**WORK ITEM:**
The entries below are to be written out exactly, with no images included.

:: SUPPLIED DATA ::

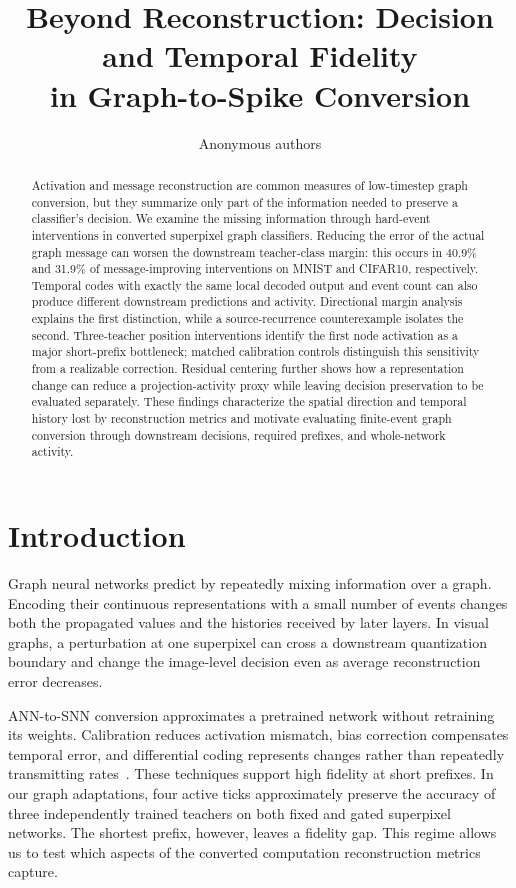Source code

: \documentclass[10pt,twocolumn,letterpaper]{article}
\title{Beyond Reconstruction: Decision and Temporal Fidelity\\in Graph-to-Spike Conversion}
\author{Anonymous authors}
\begin{document}
\maketitle
\begin{abstract}
Activation and message reconstruction are common measures of low-timestep graph conversion, but they summarize only part of the information needed to preserve a classifier's decision. We examine the missing information through hard-event interventions in converted superpixel graph classifiers. Reducing the error of the actual graph message can worsen the downstream teacher-class margin: this occurs in 40.9\% and 31.9\% of message-improving interventions on MNIST and CIFAR10, respectively. Temporal codes with exactly the same local decoded output and event count can also produce different downstream predictions and activity. Directional margin analysis explains the first distinction, while a source-recurrence counterexample isolates the second. Three-teacher position interventions identify the first node activation as a major short-prefix bottleneck; matched calibration controls distinguish this sensitivity from a realizable correction. Residual centering further shows how a representation change can reduce a projection-activity proxy while leaving decision preservation to be evaluated separately. These findings characterize the spatial direction and temporal history lost by reconstruction metrics and motivate evaluating finite-event graph conversion through downstream decisions, required prefixes, and whole-network activity.
\end{abstract}

\section{Introduction}
Graph neural networks predict by repeatedly mixing information over a graph. Encoding their continuous representations with a small number of events changes both the propagated values and the histories received by later layers. In visual graphs, a perturbation at one superpixel can cross a downstream quantization boundary and change the image-level decision even as average reconstruction error decreases.

ANN-to-SNN conversion approximates a pretrained network without retraining its weights. Calibration reduces activation mismatch, bias correction compensates temporal error, and differential coding represents changes rather than repeatedly transmitting rates~\cite{li2021,wu2024ftbc,huang2025}. These techniques support high fidelity at short prefixes. In our graph adaptations, four active ticks approximately preserve the accuracy of three independently trained teachers on both fixed and gated superpixel networks. The shortest prefix, however, leaves a fidelity gap. This regime allows us to test which aspects of the converted computation reconstruction metrics capture.
\end{document}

:::

**SOLVED PROBLEM:**
Source code

: \documentclass[10pt,twocolumn,letterpaper]{article}
\title{Beyond Reconstruction: Decision and Temporal Fidelity\\in Graph-to-Spike Conversion}
\author{Anonymous authors}
\begin{document}
\maketitle
\begin{abstract}
Activation and message reconstruction are common measures of low-timestep graph conversion, but they summarize only part of the information needed to preserve a classifier's decision. We examine the missing information through hard-event interventions in converted superpixel graph classifiers. Reducing the error of the actual graph message can worsen the downstream teacher-class margin: this occurs in 40.9\% and 31.9\% of message-improving interventions on MNIST and CIFAR10, respectively. Temporal codes with exactly the same local decoded output and event count can also produce different downstream predictions and activity. Directional margin analysis explains the first distinction, while a source-recurrence counterexample isolates the second. Three-teacher position interventions identify the first node activation as a major short-prefix bottleneck; matched calibration controls distinguish this sensitivity from a realizable correction. Residual centering further shows how a representation change can reduce a projection-activity proxy while leaving decision preservation to be evaluated separately. These findings characterize the spatial direction and temporal history lost by reconstruction metrics and motivate evaluating finite-event graph conversion through downstream decisions, required prefixes, and whole-network activity.
\end{abstract}

\section{Introduction}
Graph neural networks predict by repeatedly mixing information over a graph. Encoding their continuous representations with a small number of events changes both the propagated values and the histories received by later layers. In visual graphs, a perturbation at one superpixel can cross a downstream quantization boundary and change the image-level decision even as average reconstruction error decreases.

ANN-to-SNN conversion approximates a pretrained network without retraining its weights. Calibration reduces activation mismatch, bias correction compensates temporal error, and differential coding represents changes rather than repeatedly transmitting rates~\cite{li2021,wu2024ftbc,huang2025}. These techniques support high fidelity at short prefixes. In our graph adaptations, four active ticks approximately preserve the accuracy of three independently trained teachers on both fixed and gated superpixel networks. The shortest prefix, however, leaves a fidelity gap. This regime allows us to test which aspects of the converted computation reconstruction metrics capture.
\end{document}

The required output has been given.